(Dataset entries)

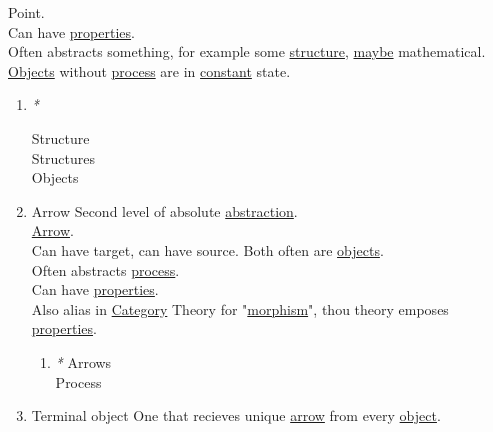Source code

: \documentclass[a4paper,14pt,oneside]{book}
\begin{document}
Point.\\

Can have \hyperref[org25713c8]{properties}.\\

Often abstracts something, for example some \hyperref[org638bf3c]{structure}, \hyperref[org04b0db9]{maybe} mathematical.\\

\hyperref[org75bbfb1]{Objects} without \hyperref[orgc8d4f36]{process} are in \hyperref[org67a12c4]{constant} state.\\

\begin{enumerate}
\item \emph{*}
\label{sec:orgce0301d}

\label{org638bf3c}Structure\\
\label{org95af9d2}Structures\\
\label{org75bbfb1}Objects\\

\item \label{org7b5665a}Arrow
\label{sec:orgc9d801e}
Second level of absolute \hyperref[orgf49d7a2]{abstraction}.\\

\hyperref[orga07bb6a]{Arrow}.\\

Can have target, can have source. Both often are \hyperref[org75bbfb1]{objects}.\\

Often abstracts \hyperref[orgc8d4f36]{process}.\\

Can have \hyperref[org25713c8]{properties}.\\

Also alias in \hyperref[org69f32f1]{Category} Theory for "\hyperref[orgf20950a]{morphism}", thou theory emposes \hyperref[org25713c8]{properties}.\\

\begin{enumerate}
\item \emph{*}
\label{sec:org1481847}
\label{org9c7e7b7}Arrows\\
\label{orgc8d4f36}Process\\
\end{enumerate}

\item \label{org7ae5932}Terminal object
\label{sec:org19eb46c}
One that recieves unique \hyperref[orga07bb6a]{arrow} from every \hyperref[orgf695f6d]{object}.\\


\end{enumerate}
\end{document}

### EXERCISE DESCRIPTION
Could you retype every record above exactly, leaving the pictures out?

### EXPECTED ANSWER
Source code

: \documentclass[a4paper,14pt,oneside]{book}
\begin{document}
Point.\\

Can have \hyperref[org25713c8]{properties}.\\

Often abstracts something, for example some \hyperref[org638bf3c]{structure}, \hyperref[org04b0db9]{maybe} mathematical.\\

\hyperref[org75bbfb1]{Objects} without \hyperref[orgc8d4f36]{process} are in \hyperref[org67a12c4]{constant} state.\\

\begin{enumerate}
\item \emph{*}
\label{sec:orgce0301d}

\label{org638bf3c}Structure\\
\label{org95af9d2}Structures\\
\label{org75bbfb1}Objects\\

\item \label{org7b5665a}Arrow
\label{sec:orgc9d801e}
Second level of absolute \hyperref[orgf49d7a2]{abstraction}.\\

\hyperref[orga07bb6a]{Arrow}.\\

Can have target, can have source. Both often are \hyperref[org75bbfb1]{objects}.\\

Often abstracts \hyperref[orgc8d4f36]{process}.\\

Can have \hyperref[org25713c8]{properties}.\\

Also alias in \hyperref[org69f32f1]{Category} Theory for "\hyperref[orgf20950a]{morphism}", thou theory emposes \hyperref[org25713c8]{properties}.\\

\begin{enumerate}
\item \emph{*}
\label{sec:org1481847}
\label{org9c7e7b7}Arrows\\
\label{orgc8d4f36}Process\\
\end{enumerate}

\item \label{org7ae5932}Terminal object
\label{sec:org19eb46c}
One that recieves unique \hyperref[orga07bb6a]{arrow} from every \hyperref[orgf695f6d]{object}.\\


\end{enumerate}
\end{document}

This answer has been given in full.